─── DATA SHOWN
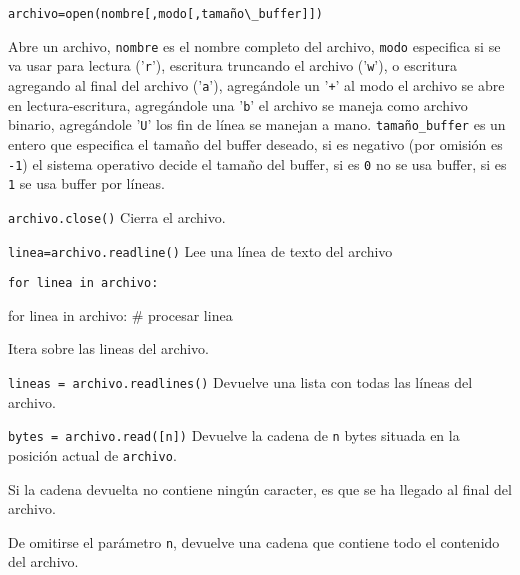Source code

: \begin{referencia_python}

\begin{sintaxis}{\lstinline{archivo=open(nombre[,modo[,tamaño\_buffer]])}}

Abre un archivo, \texttt{nombre} es el nombre completo del archivo,
\texttt{modo} especifica si se va usar para lectura ('\verb!r!'), escritura
truncando el archivo ('\verb!w!'), o escritura agregando al final del archivo
('\verb!a!'), agregándole un '\verb!+!' al modo el archivo se abre en
lectura-escritura, agregándole una '\verb!b!' el archivo se maneja como archivo
binario, agregándole '\verb!U!' los fin de línea se manejan a mano.
\texttt{tamaño\_buffer} es un entero que especifica el tamaño del buffer
deseado, si es negativo (por omisión es \verb!-1!) el sistema operativo decide
el tamaño del buffer, si es \verb!0! no se usa buffer, si es \verb!1! se usa
buffer por líneas.
\end{sintaxis}

\begin{sintaxis}{\lstinline!archivo.close()!}
Cierra el archivo.
\end{sintaxis}

\begin{sintaxis}{\lstinline!linea=archivo.readline()!}
Lee una línea de texto del archivo
\end{sintaxis}

\begin{sintaxis}{\lstinline!for linea in archivo:!}
\begin{codigo-python-sn}
for linea in archivo:
	# procesar linea
\end{codigo-python-sn}

Itera sobre las lineas del archivo.
\end{sintaxis}

\begin{sintaxis}{\lstinline!lineas = archivo.readlines()!}
Devuelve una lista con todas las líneas del archivo.
\end{sintaxis}

\begin{sintaxis}{\lstinline!bytes = archivo.read([n])!}
Devuelve la cadena de \lstinline!n! bytes situada en la posición actual de
\lstinline!archivo!.

Si la cadena devuelta no contiene ningún caracter, es que se ha llegado al
final del archivo.

De omitirse el parámetro \lstinline!n!, devuelve una cadena que contiene
todo el contenido del archivo.
\end{sintaxis}


\end{referencia_python}
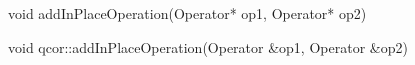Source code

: 
\begin{apidefinition}

\begin{Csynopsis}
    void addInPlaceOperation(Operator* op1, Operator* op2)
\end{Csynopsis}

\begin{Cppsynopsis}
    void qcor::addInPlaceOperation(Operator &op1, Operator &op2)
\end{Cppsynopsis}


\begin{apiarguments}
\end{apiarguments}



\apinotes{
    
}

\end{apidefinition}
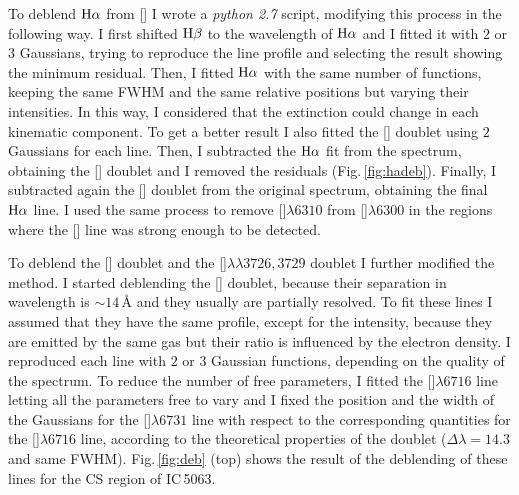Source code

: \documentclass[../main.tex]{subfiles}
\begin{document}
To deblend $\rm H\alpha$ from [] I wrote a \textit{python 2.7} script, modifying this process in the following way. 
I first shifted $\rm H\beta$ to the wavelength of $\rm H\alpha$ and I fitted it with $2$ or $3$ Gaussians, trying to reproduce the line profile and selecting the result showing the minimum residual.
Then, I fitted $\rm H\alpha$ with the same number of functions, keeping the same FWHM and the same relative positions but varying their intensities.
In this way, I considered that the extinction could change in each kinematic component.
To get a better result I also fitted the [] doublet using $2$ Gaussians for each line.
Then, I subtracted the $\rm H\alpha$ fit from the spectrum, obtaining the [] doublet and I removed the residuals (Fig.\,\ref{fig:hadeb}).
Finally, I subtracted again the [] doublet from the original spectrum, obtaining the final $\rm H\alpha$ line.
I used the same process to remove []$\lambda6310$ from []$\lambda6300$ in the regions where the [] line was strong enough to be detected.

To deblend the [] doublet and the []$\lambda\lambda3726,3729$ doublet I further modified the method.
I started deblending the [] doublet, because their separation in wavelength is $\sim 14\,\si{\angstrom}$ and they usually are partially resolved.
To fit these lines I assumed that they have the same profile, except for the intensity, because they are emitted by the same gas but their ratio is influenced by the electron density.
I reproduced each line with $2$ or $3$ Gaussian functions, depending on the quality of the spectrum.
To reduce the number of free parameters, I fitted the []$\lambda6716$ line letting all the parameters free to vary and I fixed the position and the width of the Gaussians for the []$\lambda6731$ line with respect to the corresponding quantities for the []$\lambda6716$ line, according to the theoretical properties of the doublet ($\Delta \lambda = 14.3$ and same FWHM).
Fig.\,\ref{fig:deb} (top) shows the result of the deblending of these lines for the CS region of IC\,5063.
\end{document}
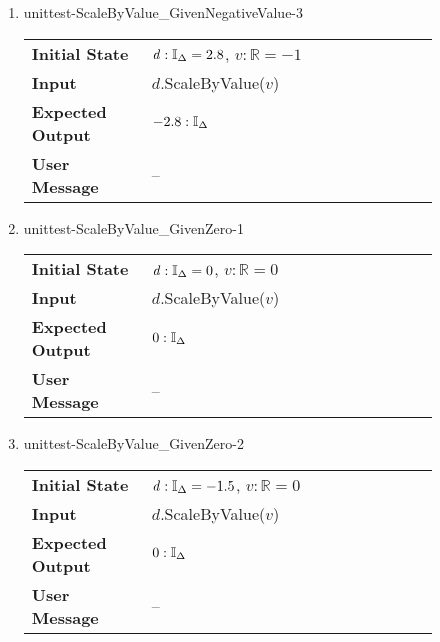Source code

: \begin{enumerate}
    \item{unittest-ScaleByValue\_GivenNegativeValue-3}
    \begin{table}[H]
        \centering
        \begin{tabular}{P{0.25\linewidth}P{0.6\linewidth}}
            \toprule
            \textbf{Initial State} & $\mathit{d} : \mathbb{I}_{\Delta} = 2.8$,
            $v : \mathbb{R} = -1$ \\
            \textbf{Input} & $\mathit{d}$.ScaleByValue($\mathit{v}$) \\
            \midrule
            \textbf{Expected Output} & $-2.8 : \mathbb{I}_{\Delta}$ \\
            \textbf{User Message} & -- \\ \bottomrule
        \end{tabular}
    \end{table}

    \item{unittest-ScaleByValue\_GivenZero-1}
    \begin{table}[H]
        \centering
        \begin{tabular}{P{0.25\linewidth}P{0.6\linewidth}}
            \toprule
            \textbf{Initial State} & $\mathit{d} : \mathbb{I}_{\Delta} = 0$,
            $v : \mathbb{R} = 0$ \\
            \textbf{Input} & $\mathit{d}$.ScaleByValue($\mathit{v}$) \\
            \midrule
            \textbf{Expected Output} & $0 : \mathbb{I}_{\Delta}$ \\
            \textbf{User Message} & -- \\ \bottomrule
        \end{tabular}
    \end{table}

    \item{unittest-ScaleByValue\_GivenZero-2}
    \begin{table}[H]
        \centering
        \begin{tabular}{P{0.25\linewidth}P{0.6\linewidth}}
            \toprule
            \textbf{Initial State} & $\mathit{d} : \mathbb{I}_{\Delta} = -1.5$,
            $v : \mathbb{R} = 0$ \\
            \textbf{Input} & $\mathit{d}$.ScaleByValue($\mathit{v}$) \\
            \midrule
            \textbf{Expected Output} & $0 : \mathbb{I}_{\Delta}$ \\
            \textbf{User Message} & -- \\ \bottomrule
        \end{tabular}
    \end{table}


\end{enumerate}
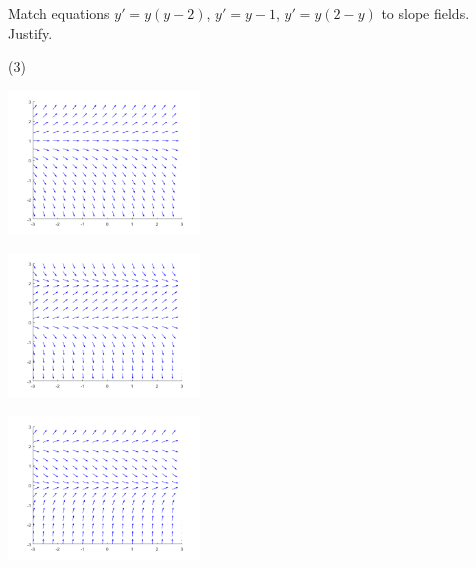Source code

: \begin{exercise}
Match equations $y'=y(y-2)$, $y'=y-1$, $y' = y(2-y)$ to slope fields.
Justify.
\begin{tasks}(3)
\task
\parbox[c]{1.75in}{\includegraphics[width=2in]{Images/quivym1}}
\task
\parbox[c]{1.75in}{\includegraphics[width=2in]{Images/quivy2my}}
\task
\parbox[c]{1.75in}{\includegraphics[width=2in]{Images/quivyym2}}
\end{tasks}
\end{exercise}

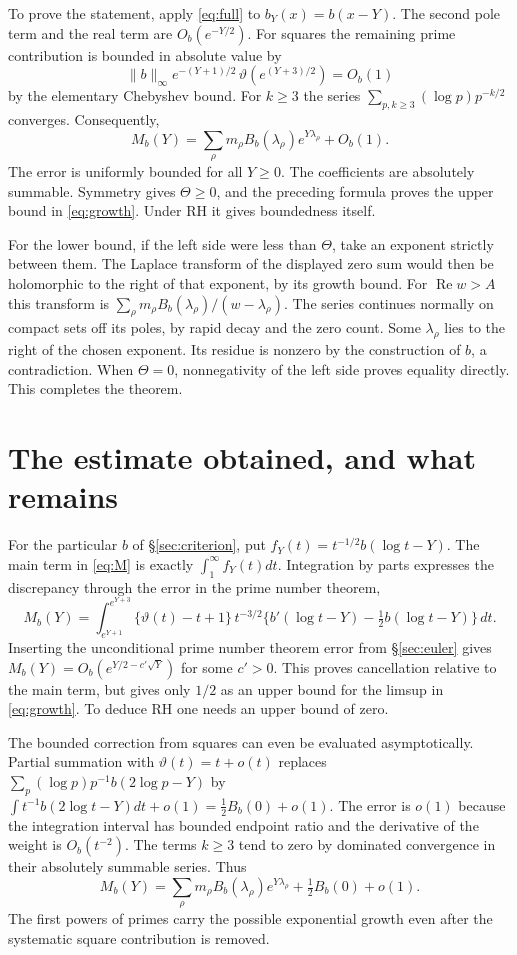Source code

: \documentclass[11pt,letterpaper]{article}
\newcommand{\re}{\operatorname{Re}}\newcommand{\im}{\operatorname{Im}}
\newcommand{\dd}{\,d}\newcommand{\id}{\mathrm{Id}}
\newcommand{\partpage}[2]{\clearpage\section{#1}\label{#2}}
\begin{document}
To prove the statement, apply \eqref{eq:full} to \(b_Y(x)=b(x-Y)\). The second pole term and the real term are \(O_b(e^{-Y/2})\). For squares the remaining prime contribution is bounded in absolute value by
\[
 \|b\|_\infty e^{-(Y+1)/2}\,
      \vartheta(e^{(Y+3)/2})=O_b(1)
\]
by the elementary Chebyshev bound. For \(k\ge3\) the series \(\sum_{p,k\ge3}(\log p)p^{-k/2}\) converges. Consequently,
\[
 M_b(Y)=\sum_\rho m_\rho B_b(\lambda_\rho)e^{Y\lambda_\rho}+O_b(1).
\]
The error is uniformly bounded for all \(Y\ge0\). The coefficients are absolutely summable. Symmetry gives \(\Theta\ge0\), and the preceding formula proves the upper bound in \eqref{eq:growth}. Under RH it gives boundedness itself.

For the lower bound, if the left side were less than \(\Theta\), take an exponent strictly between them. The Laplace transform of the displayed zero sum would then be holomorphic to the right of that exponent, by its growth bound. For \(\re w>A\) this transform is \(\sum_\rho m_\rho B_b(\lambda_\rho)/(w-\lambda_\rho)\). The series continues normally on compact sets off its poles, by rapid decay and the zero count. Some \(\lambda_\rho\) lies to the right of the chosen exponent. Its residue is nonzero by the construction of \(b\), a contradiction. When \(\Theta=0\), nonnegativity of the left side proves equality directly. This completes the theorem.

\partpage{The estimate obtained, and what remains}{sec:estimate}
For the particular \(b\) of \S\ref{sec:criterion}, put \(f_Y(t)=t^{-1/2}b(\log t-Y)\). The main term in \eqref{eq:M} is exactly \(\int_1^\infty f_Y(t)dt\). Integration by parts expresses the discrepancy through the error in the prime number theorem,
\begin{equation}
 M_b(Y)=\int_{e^{Y+1}}^{e^{Y+3}}
   \{\vartheta(t)-t+1\}\,t^{-3/2}
   \{b'(\log t-Y)-\tfrac12 b(\log t-Y)\}\dd t .
 \label{eq:actual}
\end{equation}
Inserting the unconditional prime number theorem error from \S\ref{sec:euler} gives
\(M_b(Y)=O_b(e^{Y/2-c'\sqrt Y})\) for some \(c'>0\). This proves cancellation relative to the main term, but gives only \(1/2\) as an upper bound for the limsup in \eqref{eq:growth}. To deduce RH one needs an upper bound of zero.

The bounded correction from squares can even be evaluated asymptotically. Partial summation with \(\vartheta(t)=t+o(t)\) replaces
\(\sum_p(\log p)p^{-1}b(2\log p-Y)\) by \(\int t^{-1}b(2\log t-Y)dt+o(1)=\tfrac12 B_b(0)+o(1)\). The error is \(o(1)\) because the integration interval has bounded endpoint ratio and the derivative of the weight is \(O_b(t^{-2})\). The terms \(k\ge3\) tend to zero by dominated convergence in their absolutely summable series. Thus
\[
 M_b(Y)=\sum_\rho m_\rho B_b(\lambda_\rho)e^{Y\lambda_\rho}
                  +\tfrac12 B_b(0)+o(1).
\]
The first powers of primes carry the possible exponential growth even after the systematic square contribution is removed.
\end{document}
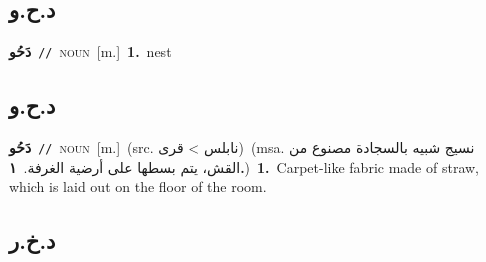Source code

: \documentclass[10pt,a4paper,twoside]{article} %
\begin{document}
\begin{multicols}{2}
\vspace{-3mm}
\subsection*{\color{blue}\foreignlanguage{arabic}{د.ح.و}\color{blue}{}} 

{\setlength\topsep{0pt}\textbf{\foreignlanguage{arabic}{دَحُو}}\ {\color{gray}\texttt{//}\color{black}}\ \textsc{noun}\ [m.]\ \textbf{1.}~nest\ } \vspace{2mm}

\vspace{-3mm}
\subsection*{\color{blue}\foreignlanguage{arabic}{د.ح.و}\color{blue}{ (ntws)}} 

{\setlength\topsep{0pt}\textbf{\foreignlanguage{arabic}{دَحُو}}\ {\color{gray}\texttt{//}\color{black}}\ \textsc{noun}\ [m.]\ (src. \color{gray}\foreignlanguage{arabic}{نابلس > قرى}\color{black})\ \color{gray}(msa. \foreignlanguage{arabic}{نسيج شبيه بالسجادة مصنوع من القش، يتم بسطها على أرضية الغرفة.}~\foreignlanguage{arabic}{\textbf{١.}})\color{black}\ \textbf{1.}~Carpet-like fabric made of straw, which is laid out on the floor of the room.\ } \vspace{2mm}

\vspace{-3mm}
\subsection*{\color{blue}\foreignlanguage{arabic}{د.خ.ر}\color{blue}{}} 


\end{multicols}
\end{document}
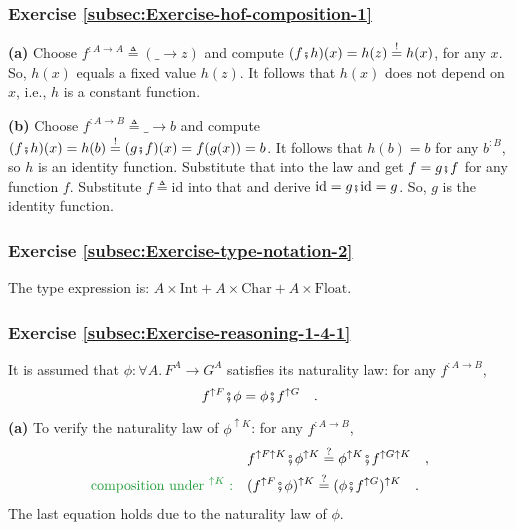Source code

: \subsubsection*{Exercise \ref{subsec:Exercise-hof-composition-1}}

\textbf{(a)} Choose $f^{:A\rightarrow A}\triangleq(\_\rightarrow z)$
and compute $(f\bef h)(x)=h(z)\overset{!}{=}h(x)$, for any $x$.
So, $h(x)$ equals a fixed value $h(z)$. It follows that $h(x)$
does not depend on $x$, i.e., $h$ is a constant function.

\textbf{(b)} Choose $f^{:A\rightarrow B}\triangleq\_\rightarrow b$
and compute $(f\bef h)(x)=h(b)\overset{!}{=}(g\bef f)(x)=f(g(x))=b$.
It follows that $h(b)=b$ for any $b^{:B}$, so $h$ is an identity
function. Substitute that into the law and get $f=g\bef f$ for any
function $f$. Substitute $f\triangleq\text{id}$ into that and derive
$\text{id}=g\bef\text{id}=g$. So, $g$ is the identity function.


\subsubsection*{Exercise \ref{subsec:Exercise-type-notation-2}}

The type expression is: $A\times\text{Int}+A\times\text{Char}+A\times\text{Float}$.


\subsubsection*{Exercise \ref{subsec:Exercise-reasoning-1-4-1}}

It is assumed that $\phi:\forall A.\,F^{A}\rightarrow G^{A}$ satisfies
its naturality law: for any $f^{:A\rightarrow B}$,
\[
f^{\uparrow F}\bef\phi=\phi\bef f^{\uparrow G}\quad.
\]

\textbf{(a)} To verify the naturality law of $\phi^{\uparrow K}$:
for any $f^{:A\rightarrow B}$,
\begin{align*}
 & f^{\uparrow F\uparrow K}\bef\phi^{\uparrow K}\overset{?}{=}\phi^{\uparrow K}\bef f^{\uparrow G\uparrow K}\quad,\\
{\color{greenunder}\text{composition under }^{\uparrow K}:}\quad & (f^{\uparrow F}\bef\phi)^{\uparrow K}\overset{?}{=}(\phi\bef f^{\uparrow G})^{\uparrow K}\quad.
\end{align*}
The last equation holds due to the naturality law of $\phi$.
──────
§ WHAT TO WORK ON
In the records above, locate the lines holding the word "final". Copy each of them.

§ RESULT OF THIS TASK
truncando el archivo ('\verb!w!'), o escritura agregando al final del archivo
final del archivo.
Finally, I subtracted again the [] doublet from the original spectrum, obtaining the final $\rm H\alpha$ line.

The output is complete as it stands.